Working age people (including those recently retired and students)

Good

Updated 9 January 2017

The practice is rated as good for the care of working-age people (including those recently retired and students).

  • The needs of the working age population, those recently retired and students had been identified and the practice had adjusted the services it offered to ensure these were accessible, flexible and offered continuity of care.

  • The practice provided specific services for its student population which took into account overseas students and their country of origin. For example the practice had developed a protocol for recognising and treating sickle cell anaemia due to the significant number of registered patients who were African students studying at the University.

  • The practice was proactive in offering online services as well as a full range of health promotion and screening that reflected the needs of this age group.

  • The practice offered online appointment booking and the facility to request repeat prescriptions online.

  • The practice had implemented an online patient registrations system for students to use their mobile telephones to register online with the practice quickly and efficiently. This had led to significant reductions in registration errors and delays.

  • Appointments were offered to accommodate those unable to attend during normal working hours.

People experiencing poor mental health (including people with dementia)

Good

Updated 9 January 2017

The practice is rated as good for the care of people experiencing poor mental health (including people with dementia).

  • Performance for mental health (including dementia) related indicators was similar to the CCG and national averages. For example the percentage of patients diagnosed with dementia whose care had been reviewed in a face-to-face review in the preceding 12 months was 90% compared with CCG and national averages of 82% and 84% respectively. The practice’s exception reporting rate for this indicator was 9% compared with the CCG average of 7% and the national average of 8%.

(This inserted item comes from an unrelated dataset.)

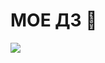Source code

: 
<h1>МОЕ ДЗ 🤨</h1>
<img src = "https://i.imgur.com/t2MJ7mq_d.webp?maxwidth=520&shape=thumb&fidelity=high">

  • The practice regularly worked with multi-disciplinary teams in the case management of patients experiencing poor mental health, including those with dementia.

  • The practice carried out advance care planning for patients with dementia.

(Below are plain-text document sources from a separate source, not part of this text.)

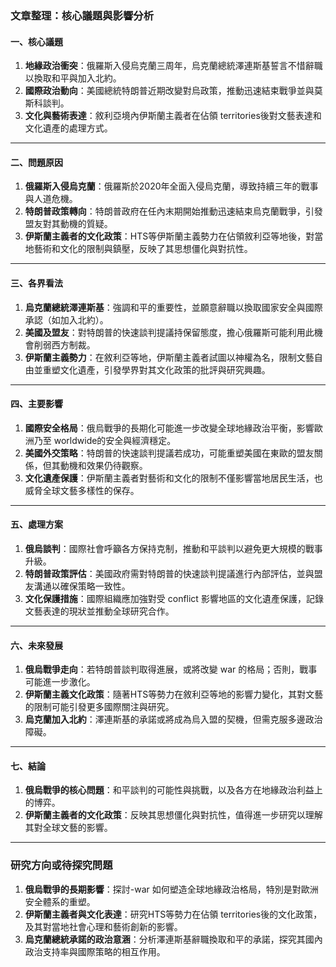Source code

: ### 文章整理：核心議題與影響分析

#### 一、核心議題  
1. **地緣政治衝突**：俄羅斯入侵烏克蘭三周年，烏克蘭總統澤連斯基誓言不惜辭職以換取和平與加入北約。  
2. **國際政治動向**：美國總統特朗普近期改變對烏政策，推動迅速結束戰爭並與莫斯科談判。  
3. **文化與藝術表達**：敘利亞境內伊斯蘭主義者在佔領 territories後對文藝表達和文化遺產的處理方式。  

---

#### 二、問題原因  
1. **俄羅斯入侵烏克蘭**：俄羅斯於2020年全面入侵烏克蘭，導致持續三年的戰事與人道危機。  
2. **特朗普政策轉向**：特朗普政府在任內末期開始推動迅速結束烏克蘭戰爭，引發盟友對其動機的質疑。  
3. **伊斯蘭主義者的文化政策**：HTS等伊斯蘭主義勢力在佔領敘利亞等地後，對當地藝術和文化的限制與鎮壓，反映了其思想僵化與對抗性。  

---

#### 三、各界看法  
1. **烏克蘭總統澤連斯基**：強調和平的重要性，並願意辭職以換取國家安全與國際承認（如加入北約）。  
2. **美國及盟友**：對特朗普的快速談判提議持保留態度，擔心俄羅斯可能利用此機會削弱西方制裁。  
3. **伊斯蘭主義勢力**：在敘利亞等地，伊斯蘭主義者試圖以神權為名，限制文藝自由並重塑文化遺產，引發學界對其文化政策的批評與研究興趣。  

---

#### 四、主要影響  
1. **國際安全格局**：俄烏戰爭的長期化可能進一步改變全球地緣政治平衡，影響歐洲乃至 worldwide的安全與經濟穩定。  
2. **美國外交策略**：特朗普的快速談判提議若成功，可能重塑美國在東歐的盟友關係，但其動機和效果仍待觀察。  
3. **文化遺產保護**：伊斯蘭主義者對藝術和文化的限制不僅影響當地居民生活，也威脅全球文藝多樣性的保存。  

---

#### 五、處理方案  
1. **俄烏談判**：國際社會呼籲各方保持克制，推動和平談判以避免更大規模的戰事升級。  
2. **特朗普政策評估**：美國政府需對特朗普的快速談判提議進行內部評估，並與盟友溝通以確保策略一致性。  
3. **文化保護措施**：國際組織應加強對受 conflict 影響地區的文化遺產保護，記錄文藝表達的現狀並推動全球研究合作。  

---

#### 六、未來發展  
1. **俄烏戰爭走向**：若特朗普談判取得進展，或將改變 war 的格局；否則，戰事可能進一步激化。  
2. **伊斯蘭主義文化政策**：隨著HTS等勢力在敘利亞等地的影響力變化，其對文藝的限制可能引發更多國際關注與研究。  
3. **烏克蘭加入北約**：澤連斯基的承諾或將成為烏入盟的契機，但需克服多邊政治障礙。  

---

#### 七、結論  
1. **俄烏戰爭的核心問題**：和平談判的可能性與挑戰，以及各方在地緣政治利益上的博弈。  
2. **伊斯蘭主義者的文化政策**：反映其思想僵化與對抗性，值得進一步研究以理解其對全球文藝的影響。  

---

### 研究方向或待探究問題  
1. **俄烏戰爭的長期影響**：探討-war 如何塑造全球地緣政治格局，特別是對歐洲安全體系的重塑。  
2. **伊斯蘭主義者與文化表達**：研究HTS等勢力在佔領 territories後的文化政策，及其對當地社會心理和藝術創新的影響。  
3. **烏克蘭總統承諾的政治意涵**：分析澤連斯基辭職換取和平的承諾，探究其國內政治支持率與國際策略的相互作用。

  • The practice had told patients experiencing poor mental health about how to access various support groups and voluntary organisations.

  • The practice had a system in place to follow up patients who had attended accident and emergency where they may have been experiencing poor mental health.

  • Staff had a good understanding of how to support patients with mental health needs and dementia.

People whose circumstances may make them vulnerable

Good

Updated 9 January 2017

The practice is rated as good for the care of people whose circumstances may make them vulnerable.

  • The practice held a register of patients living in vulnerable circumstances including homeless people and those with a learning disability.

  • The practice had 42 patients registered as having a learning disability and had offered annual health checks to all of these patients. 25 of these health checks had been completed in the last 12 months. The practice offered longer appointments for patients with a learning disability.

  • The practice’s computer system alerted GPs if a patient was also a carer. The practice had identified 88 patients as carers, which represented 1% of the non-student practice population. Staff told us they found that their student patient population who were away from home in term-time were unlikely to having caring responsibilities.

  • The practice regularly worked with other health care professionals in the case management of vulnerable patients.

  • The practice informed vulnerable patients about how to access various support groups and voluntary organisations.

  • Staff knew how to recognise signs of abuse in vulnerable adults and children. Staff were aware of their responsibilities regarding information sharing, documentation of safeguarding concerns and how to contact relevant agencies in normal working hours and out of hours.